Jonathan Lethem è considerato uno dei grandi scrittori di Brooklyn, ma per diventarlo se n’è dovuto separare. Mentre io oggi vivo a due passi dal quartiere di Boerum Hill, Lethem sta in California dove insegna al Pomona College. Ma per lui è impossibile lasciare davvero quel rettangolo di strade dove è cresciuto. Vi è tornato spesso, nella scrittura e nella vita, e mi ha raccontato in una recente intervista per La Lettura del Corriere della Sera che è tornato più volte, mentre scriveva il suo ultimo romanzo, Brooklyn Crime Novel, da poco uscito in America e che prossimamente verrà pubblicato in Italia da La Nave di Teseo.
“Cercavo di assorbire il presente, ma in realtà lo guardavo inevitabilmente con gli occhi di chi non può che vedere il passato ovunque”, mi ha detto lo scrittore.

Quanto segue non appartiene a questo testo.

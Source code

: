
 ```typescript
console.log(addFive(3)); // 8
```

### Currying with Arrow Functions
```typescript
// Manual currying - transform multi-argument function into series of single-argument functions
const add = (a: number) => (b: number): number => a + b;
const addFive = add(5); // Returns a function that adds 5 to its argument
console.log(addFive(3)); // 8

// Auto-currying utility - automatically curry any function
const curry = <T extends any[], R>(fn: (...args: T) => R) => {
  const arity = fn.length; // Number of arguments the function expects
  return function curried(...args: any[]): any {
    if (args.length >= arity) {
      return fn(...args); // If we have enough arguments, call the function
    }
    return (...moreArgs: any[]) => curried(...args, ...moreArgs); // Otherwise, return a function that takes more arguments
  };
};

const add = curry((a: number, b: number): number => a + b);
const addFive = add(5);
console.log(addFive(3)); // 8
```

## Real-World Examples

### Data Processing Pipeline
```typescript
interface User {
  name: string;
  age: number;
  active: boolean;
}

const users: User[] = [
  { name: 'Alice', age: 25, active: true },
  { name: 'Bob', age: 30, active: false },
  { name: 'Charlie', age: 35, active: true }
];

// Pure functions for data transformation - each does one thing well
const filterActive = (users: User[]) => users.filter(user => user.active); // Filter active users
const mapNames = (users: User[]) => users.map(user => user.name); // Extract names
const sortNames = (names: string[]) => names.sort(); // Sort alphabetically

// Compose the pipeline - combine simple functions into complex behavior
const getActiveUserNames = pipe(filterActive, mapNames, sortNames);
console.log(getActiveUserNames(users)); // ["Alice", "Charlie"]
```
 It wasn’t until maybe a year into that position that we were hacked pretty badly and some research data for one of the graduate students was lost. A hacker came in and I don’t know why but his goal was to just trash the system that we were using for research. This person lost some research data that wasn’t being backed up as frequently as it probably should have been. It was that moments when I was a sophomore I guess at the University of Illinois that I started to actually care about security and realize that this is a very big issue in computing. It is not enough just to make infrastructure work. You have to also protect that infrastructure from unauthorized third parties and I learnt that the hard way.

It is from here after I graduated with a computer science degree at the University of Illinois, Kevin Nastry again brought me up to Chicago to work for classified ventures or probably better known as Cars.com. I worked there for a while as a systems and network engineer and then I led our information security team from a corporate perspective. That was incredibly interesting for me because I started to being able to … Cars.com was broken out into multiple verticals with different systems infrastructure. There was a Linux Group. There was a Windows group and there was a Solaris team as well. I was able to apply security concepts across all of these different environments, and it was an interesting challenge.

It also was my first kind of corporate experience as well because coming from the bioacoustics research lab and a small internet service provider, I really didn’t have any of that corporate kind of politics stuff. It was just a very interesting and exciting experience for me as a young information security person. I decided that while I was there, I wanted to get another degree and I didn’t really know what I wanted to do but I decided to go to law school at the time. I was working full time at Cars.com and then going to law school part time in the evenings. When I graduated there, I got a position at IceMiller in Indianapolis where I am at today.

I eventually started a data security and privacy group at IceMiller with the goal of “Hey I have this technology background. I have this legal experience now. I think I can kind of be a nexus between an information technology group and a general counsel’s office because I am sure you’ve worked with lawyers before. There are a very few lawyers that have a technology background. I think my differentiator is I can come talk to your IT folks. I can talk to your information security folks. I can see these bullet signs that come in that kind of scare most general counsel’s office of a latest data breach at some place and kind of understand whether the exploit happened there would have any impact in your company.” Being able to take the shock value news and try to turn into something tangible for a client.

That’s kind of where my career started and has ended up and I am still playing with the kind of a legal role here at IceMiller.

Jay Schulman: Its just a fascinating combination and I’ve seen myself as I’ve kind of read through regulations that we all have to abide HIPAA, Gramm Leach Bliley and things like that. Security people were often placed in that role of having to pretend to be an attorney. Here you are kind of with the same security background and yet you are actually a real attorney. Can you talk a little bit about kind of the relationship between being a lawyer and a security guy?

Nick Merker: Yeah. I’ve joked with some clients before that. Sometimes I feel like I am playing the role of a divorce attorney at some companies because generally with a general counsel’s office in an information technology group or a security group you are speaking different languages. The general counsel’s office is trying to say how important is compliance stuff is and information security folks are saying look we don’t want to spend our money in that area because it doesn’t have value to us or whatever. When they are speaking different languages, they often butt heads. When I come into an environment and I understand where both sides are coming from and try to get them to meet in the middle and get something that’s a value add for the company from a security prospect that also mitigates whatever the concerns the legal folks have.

Non c’è una collina a Boerum Hill, è in pianura. Il nome “Boerum” appartiene a una famiglia di coloni olandesi proprietari di schiavi: fu una signora, Helen Bucker, fondatrice dell’associazione di Boerum Hill, a coniarlo nel 1964. Quando Lethem era ragazzino, viveva con i genitori hippie in questo quartiere abitato soprattutto da famiglie afroamericane e portoricane di classe medio-bassa, che poi dalla fine degli anni Novanta la gentrificazione ha trasformato in uno dei più costosi di New York.
In un recente pomeriggio d’inverno Lethem era a Brooklyn per una presentazione del suo libro. Era andata ad ascoltarlo la sua maestra di quarta elementare ed era circondato da ragazzi con cui è cresciuto. Mi ha confessato di desiderare fortemente di parlarne con persone del quartiere. C’è un momento del romanzo in cui vediamo un vecchio amico di infanzia di un romanziere che lo accusa di aver “falsato” Boerum Hill nei suoi scritti e di aver narrato il quartiere “come fosse una canzone pop”, di aver “gentrificato la gentrificazione”.
Vent’anni dopo aver scritto La Fortezza di solitudine, dedicato alla Brooklyn della sua infanzia, Lethem vuole correggere il modo in cui vediamo e raccontiamo la gentrificazione. In questi vent’anni, mi ha detto, “sono cambiati anche il nostro linguaggio e la nostra capacità di riflettere sul passato, e ho visto Brooklyn continuare a cambiare”. È un’opera di amore e rimorso, mi ha spiegato più tardi in un’email. Non ha spiegato perché usasse quella parola: “rimorso”. Forse, è impossibile narrare un luogo che si ama così tanto ed essere del tutto soddisfatti del risultato.